# Requirement
Which lines of the entries below contain the string "local"? Copy each one.

======== Provided material ========

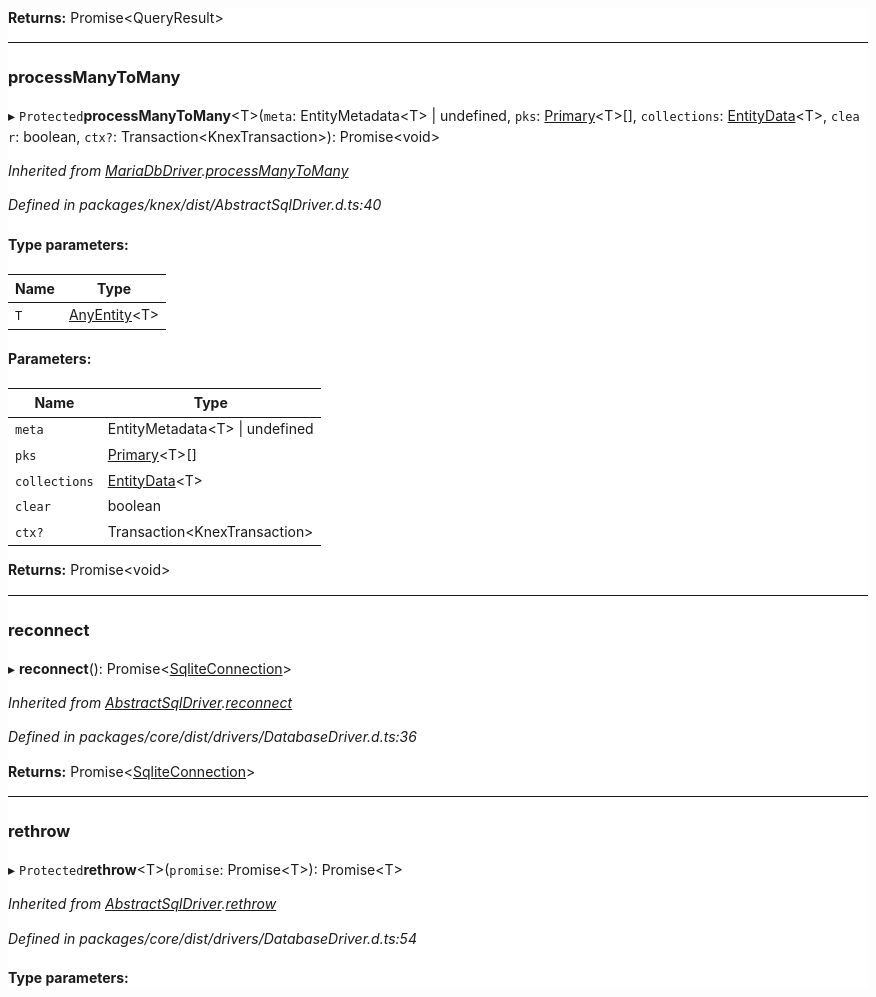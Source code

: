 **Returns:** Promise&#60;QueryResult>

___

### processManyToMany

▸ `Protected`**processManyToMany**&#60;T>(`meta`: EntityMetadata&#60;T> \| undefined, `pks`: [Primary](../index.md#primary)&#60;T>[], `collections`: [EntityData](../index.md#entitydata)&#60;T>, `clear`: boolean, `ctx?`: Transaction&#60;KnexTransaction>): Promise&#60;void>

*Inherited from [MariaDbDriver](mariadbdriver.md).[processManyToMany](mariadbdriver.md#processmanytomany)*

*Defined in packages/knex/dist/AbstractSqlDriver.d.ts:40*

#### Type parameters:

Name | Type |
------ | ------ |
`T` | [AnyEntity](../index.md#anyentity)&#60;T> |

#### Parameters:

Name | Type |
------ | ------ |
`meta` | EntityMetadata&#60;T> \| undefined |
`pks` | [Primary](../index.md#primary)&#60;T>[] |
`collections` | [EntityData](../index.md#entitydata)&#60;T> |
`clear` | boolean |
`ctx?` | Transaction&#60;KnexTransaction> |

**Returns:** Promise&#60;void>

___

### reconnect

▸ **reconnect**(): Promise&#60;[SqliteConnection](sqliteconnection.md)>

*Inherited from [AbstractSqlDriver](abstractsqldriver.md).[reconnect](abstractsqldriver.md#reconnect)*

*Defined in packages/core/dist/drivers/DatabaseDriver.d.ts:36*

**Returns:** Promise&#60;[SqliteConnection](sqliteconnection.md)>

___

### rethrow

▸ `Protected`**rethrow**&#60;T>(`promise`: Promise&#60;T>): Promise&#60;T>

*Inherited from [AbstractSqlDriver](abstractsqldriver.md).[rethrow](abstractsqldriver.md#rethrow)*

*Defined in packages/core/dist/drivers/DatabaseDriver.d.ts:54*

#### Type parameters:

========
======== Provided material ========

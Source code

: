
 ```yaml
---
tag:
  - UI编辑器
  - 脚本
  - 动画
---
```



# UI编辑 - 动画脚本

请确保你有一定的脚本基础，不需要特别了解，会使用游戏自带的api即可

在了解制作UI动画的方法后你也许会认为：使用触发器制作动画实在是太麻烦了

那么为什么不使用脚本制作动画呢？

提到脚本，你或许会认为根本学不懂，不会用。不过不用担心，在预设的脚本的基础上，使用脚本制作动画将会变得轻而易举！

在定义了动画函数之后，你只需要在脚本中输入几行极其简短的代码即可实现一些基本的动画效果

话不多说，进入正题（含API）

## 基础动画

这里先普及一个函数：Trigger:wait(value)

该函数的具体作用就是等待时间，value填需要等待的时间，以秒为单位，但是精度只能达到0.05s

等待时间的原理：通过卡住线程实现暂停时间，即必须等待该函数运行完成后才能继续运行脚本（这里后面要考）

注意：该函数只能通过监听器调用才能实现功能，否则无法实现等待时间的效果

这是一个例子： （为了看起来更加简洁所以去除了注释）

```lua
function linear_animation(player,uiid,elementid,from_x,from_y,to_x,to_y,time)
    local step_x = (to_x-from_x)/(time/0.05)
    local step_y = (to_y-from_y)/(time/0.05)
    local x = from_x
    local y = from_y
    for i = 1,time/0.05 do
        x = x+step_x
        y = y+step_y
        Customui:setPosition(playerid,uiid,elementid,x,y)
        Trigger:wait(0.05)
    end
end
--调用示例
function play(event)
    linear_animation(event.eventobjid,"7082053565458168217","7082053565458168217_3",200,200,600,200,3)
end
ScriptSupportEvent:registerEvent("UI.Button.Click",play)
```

========
======== Provided material ========

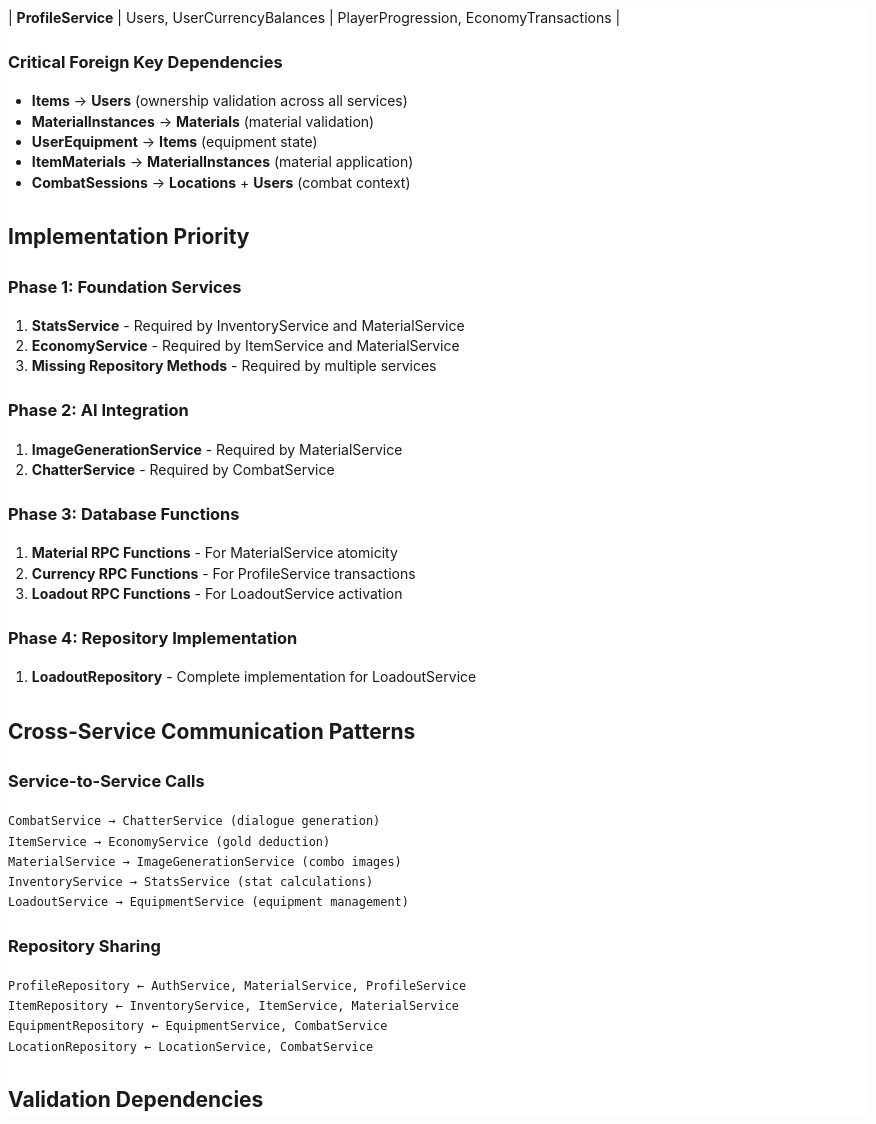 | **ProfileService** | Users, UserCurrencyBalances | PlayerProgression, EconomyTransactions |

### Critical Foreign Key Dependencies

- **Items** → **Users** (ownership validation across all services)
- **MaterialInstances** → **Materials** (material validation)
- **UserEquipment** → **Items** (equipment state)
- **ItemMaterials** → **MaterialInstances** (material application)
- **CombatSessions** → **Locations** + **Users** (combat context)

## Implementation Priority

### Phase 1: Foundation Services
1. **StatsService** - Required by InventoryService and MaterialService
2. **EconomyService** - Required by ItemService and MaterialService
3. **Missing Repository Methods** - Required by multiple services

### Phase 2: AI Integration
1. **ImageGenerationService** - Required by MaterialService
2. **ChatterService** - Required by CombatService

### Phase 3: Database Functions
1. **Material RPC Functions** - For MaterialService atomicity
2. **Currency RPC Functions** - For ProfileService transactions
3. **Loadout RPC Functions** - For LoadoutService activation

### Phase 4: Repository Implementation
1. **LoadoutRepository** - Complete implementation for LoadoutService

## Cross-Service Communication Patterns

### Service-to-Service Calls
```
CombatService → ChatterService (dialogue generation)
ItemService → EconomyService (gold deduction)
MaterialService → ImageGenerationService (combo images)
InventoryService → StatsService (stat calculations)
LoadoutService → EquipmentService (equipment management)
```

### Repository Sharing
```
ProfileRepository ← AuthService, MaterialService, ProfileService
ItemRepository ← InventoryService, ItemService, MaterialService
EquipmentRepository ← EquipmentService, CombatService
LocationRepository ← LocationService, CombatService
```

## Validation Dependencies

========

# Exercise output
    local step_x = (to_x-from_x)/(time/0.05)
    local step_y = (to_y-from_y)/(time/0.05)
    local x = from_x
    local y = from_y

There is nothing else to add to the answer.